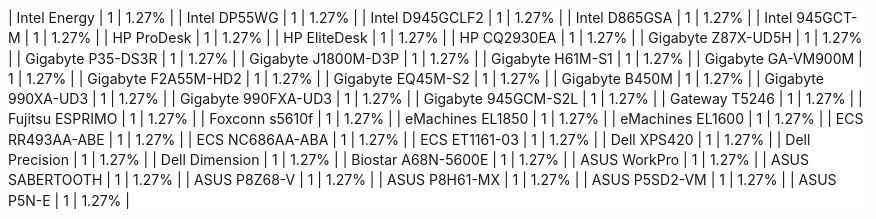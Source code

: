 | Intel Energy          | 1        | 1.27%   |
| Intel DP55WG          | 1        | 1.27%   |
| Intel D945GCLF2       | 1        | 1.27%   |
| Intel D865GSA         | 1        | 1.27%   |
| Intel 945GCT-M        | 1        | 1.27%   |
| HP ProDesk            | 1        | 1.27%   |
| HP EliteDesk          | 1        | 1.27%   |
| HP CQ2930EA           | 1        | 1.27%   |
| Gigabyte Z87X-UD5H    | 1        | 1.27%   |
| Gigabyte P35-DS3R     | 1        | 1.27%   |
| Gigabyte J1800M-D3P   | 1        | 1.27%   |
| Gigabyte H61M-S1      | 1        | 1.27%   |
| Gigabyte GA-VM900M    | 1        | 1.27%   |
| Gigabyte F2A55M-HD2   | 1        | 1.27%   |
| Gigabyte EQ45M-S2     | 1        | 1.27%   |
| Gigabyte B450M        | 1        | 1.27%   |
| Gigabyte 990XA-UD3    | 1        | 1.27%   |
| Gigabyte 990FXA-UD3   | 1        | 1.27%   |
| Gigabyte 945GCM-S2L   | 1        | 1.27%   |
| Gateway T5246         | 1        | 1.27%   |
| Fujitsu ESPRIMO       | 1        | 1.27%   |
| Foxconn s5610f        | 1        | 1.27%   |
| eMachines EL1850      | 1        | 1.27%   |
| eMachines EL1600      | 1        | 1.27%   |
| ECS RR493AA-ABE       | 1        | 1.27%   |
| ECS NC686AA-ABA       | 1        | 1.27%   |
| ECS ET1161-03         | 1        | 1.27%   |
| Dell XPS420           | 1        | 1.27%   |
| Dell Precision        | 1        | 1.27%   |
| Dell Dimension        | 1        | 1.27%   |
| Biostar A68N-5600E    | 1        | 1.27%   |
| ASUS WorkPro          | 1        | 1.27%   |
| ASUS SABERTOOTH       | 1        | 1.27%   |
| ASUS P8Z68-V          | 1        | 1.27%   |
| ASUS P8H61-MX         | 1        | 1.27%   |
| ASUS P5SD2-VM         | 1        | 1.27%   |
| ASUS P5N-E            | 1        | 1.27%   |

++++++++++++++++++++

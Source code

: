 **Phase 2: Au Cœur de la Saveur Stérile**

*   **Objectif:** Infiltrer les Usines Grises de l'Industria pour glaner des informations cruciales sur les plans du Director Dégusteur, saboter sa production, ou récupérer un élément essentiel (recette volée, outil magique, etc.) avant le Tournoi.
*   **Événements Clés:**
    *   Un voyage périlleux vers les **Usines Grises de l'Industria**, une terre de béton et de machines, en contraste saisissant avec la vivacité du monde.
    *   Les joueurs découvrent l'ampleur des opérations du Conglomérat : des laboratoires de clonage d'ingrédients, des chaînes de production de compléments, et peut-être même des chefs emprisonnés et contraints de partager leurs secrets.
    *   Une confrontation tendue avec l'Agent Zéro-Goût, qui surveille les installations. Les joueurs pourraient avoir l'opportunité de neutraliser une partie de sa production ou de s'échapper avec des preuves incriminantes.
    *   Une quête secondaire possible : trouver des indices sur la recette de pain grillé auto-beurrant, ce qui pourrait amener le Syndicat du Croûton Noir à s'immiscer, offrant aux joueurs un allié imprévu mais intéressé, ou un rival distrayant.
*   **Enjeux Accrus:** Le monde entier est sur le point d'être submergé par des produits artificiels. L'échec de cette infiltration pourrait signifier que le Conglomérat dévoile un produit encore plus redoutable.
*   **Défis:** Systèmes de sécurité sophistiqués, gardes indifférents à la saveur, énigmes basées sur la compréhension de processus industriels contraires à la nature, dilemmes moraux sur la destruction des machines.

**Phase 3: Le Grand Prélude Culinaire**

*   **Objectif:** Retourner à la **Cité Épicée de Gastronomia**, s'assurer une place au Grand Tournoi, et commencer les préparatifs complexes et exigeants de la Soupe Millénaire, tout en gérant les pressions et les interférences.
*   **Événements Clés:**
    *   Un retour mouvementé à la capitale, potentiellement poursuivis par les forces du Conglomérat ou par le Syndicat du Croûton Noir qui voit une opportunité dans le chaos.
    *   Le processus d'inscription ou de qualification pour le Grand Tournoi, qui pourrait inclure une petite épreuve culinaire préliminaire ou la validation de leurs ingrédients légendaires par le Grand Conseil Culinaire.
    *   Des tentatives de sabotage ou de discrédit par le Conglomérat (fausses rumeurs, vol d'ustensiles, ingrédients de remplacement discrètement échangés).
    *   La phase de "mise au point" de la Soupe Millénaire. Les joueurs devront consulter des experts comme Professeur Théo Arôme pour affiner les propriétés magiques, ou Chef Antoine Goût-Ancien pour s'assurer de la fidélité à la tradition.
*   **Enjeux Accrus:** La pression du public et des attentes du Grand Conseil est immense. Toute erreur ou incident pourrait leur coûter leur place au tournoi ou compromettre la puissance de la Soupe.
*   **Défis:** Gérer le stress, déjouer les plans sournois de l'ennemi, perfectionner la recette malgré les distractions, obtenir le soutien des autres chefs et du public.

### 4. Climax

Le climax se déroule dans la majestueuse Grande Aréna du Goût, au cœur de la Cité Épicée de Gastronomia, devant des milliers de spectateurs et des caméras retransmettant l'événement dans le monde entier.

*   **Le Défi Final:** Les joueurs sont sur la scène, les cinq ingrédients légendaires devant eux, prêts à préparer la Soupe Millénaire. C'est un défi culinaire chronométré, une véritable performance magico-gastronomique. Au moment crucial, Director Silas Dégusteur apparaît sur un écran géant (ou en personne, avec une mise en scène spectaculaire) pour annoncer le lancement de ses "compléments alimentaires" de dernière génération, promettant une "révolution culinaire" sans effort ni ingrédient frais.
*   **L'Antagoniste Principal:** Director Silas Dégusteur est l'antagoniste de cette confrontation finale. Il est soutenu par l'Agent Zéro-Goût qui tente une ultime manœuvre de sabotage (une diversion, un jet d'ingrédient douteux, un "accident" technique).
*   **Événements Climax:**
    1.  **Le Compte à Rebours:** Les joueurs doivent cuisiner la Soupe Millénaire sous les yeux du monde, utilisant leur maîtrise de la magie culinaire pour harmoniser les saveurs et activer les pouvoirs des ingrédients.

++++++++++++++++++++

Activity: All lines above from the one with "et les interférences." to the one with "ni ingrédient frais.", inclusive, should be copied exactly, and no other lines.

Answer box:
*   **Objectif:** Retourner à la **Cité Épicée de Gastronomia**, s'assurer une place au Grand Tournoi, et commencer les préparatifs complexes et exigeants de la Soupe Millénaire, tout en gérant les pressions et les interférences.
*   **Événements Clés:**
    *   Un retour mouvementé à la capitale, potentiellement poursuivis par les forces du Conglomérat ou par le Syndicat du Croûton Noir qui voit une opportunité dans le chaos.
    *   Le processus d'inscription ou de qualification pour le Grand Tournoi, qui pourrait inclure une petite épreuve culinaire préliminaire ou la validation de leurs ingrédients légendaires par le Grand Conseil Culinaire.
    *   Des tentatives de sabotage ou de discrédit par le Conglomérat (fausses rumeurs, vol d'ustensiles, ingrédients de remplacement discrètement échangés).
    *   La phase de "mise au point" de la Soupe Millénaire. Les joueurs devront consulter des experts comme Professeur Théo Arôme pour affiner les propriétés magiques, ou Chef Antoine Goût-Ancien pour s'assurer de la fidélité à la tradition.
*   **Enjeux Accrus:** La pression du public et des attentes du Grand Conseil est immense. Toute erreur ou incident pourrait leur coûter leur place au tournoi ou compromettre la puissance de la Soupe.
*   **Défis:** Gérer le stress, déjouer les plans sournois de l'ennemi, perfectionner la recette malgré les distractions, obtenir le soutien des autres chefs et du public.

### 4. Climax

Le climax se déroule dans la majestueuse Grande Aréna du Goût, au cœur de la Cité Épicée de Gastronomia, devant des milliers de spectateurs et des caméras retransmettant l'événement dans le monde entier.

*   **Le Défi Final:** Les joueurs sont sur la scène, les cinq ingrédients légendaires devant eux, prêts à préparer la Soupe Millénaire. C'est un défi culinaire chronométré, une véritable performance magico-gastronomique. Au moment crucial, Director Silas Dégusteur apparaît sur un écran géant (ou en personne, avec une mise en scène spectaculaire) pour annoncer le lancement de ses "compléments alimentaires" de dernière génération, promettant une "révolution culinaire" sans effort ni ingrédient frais.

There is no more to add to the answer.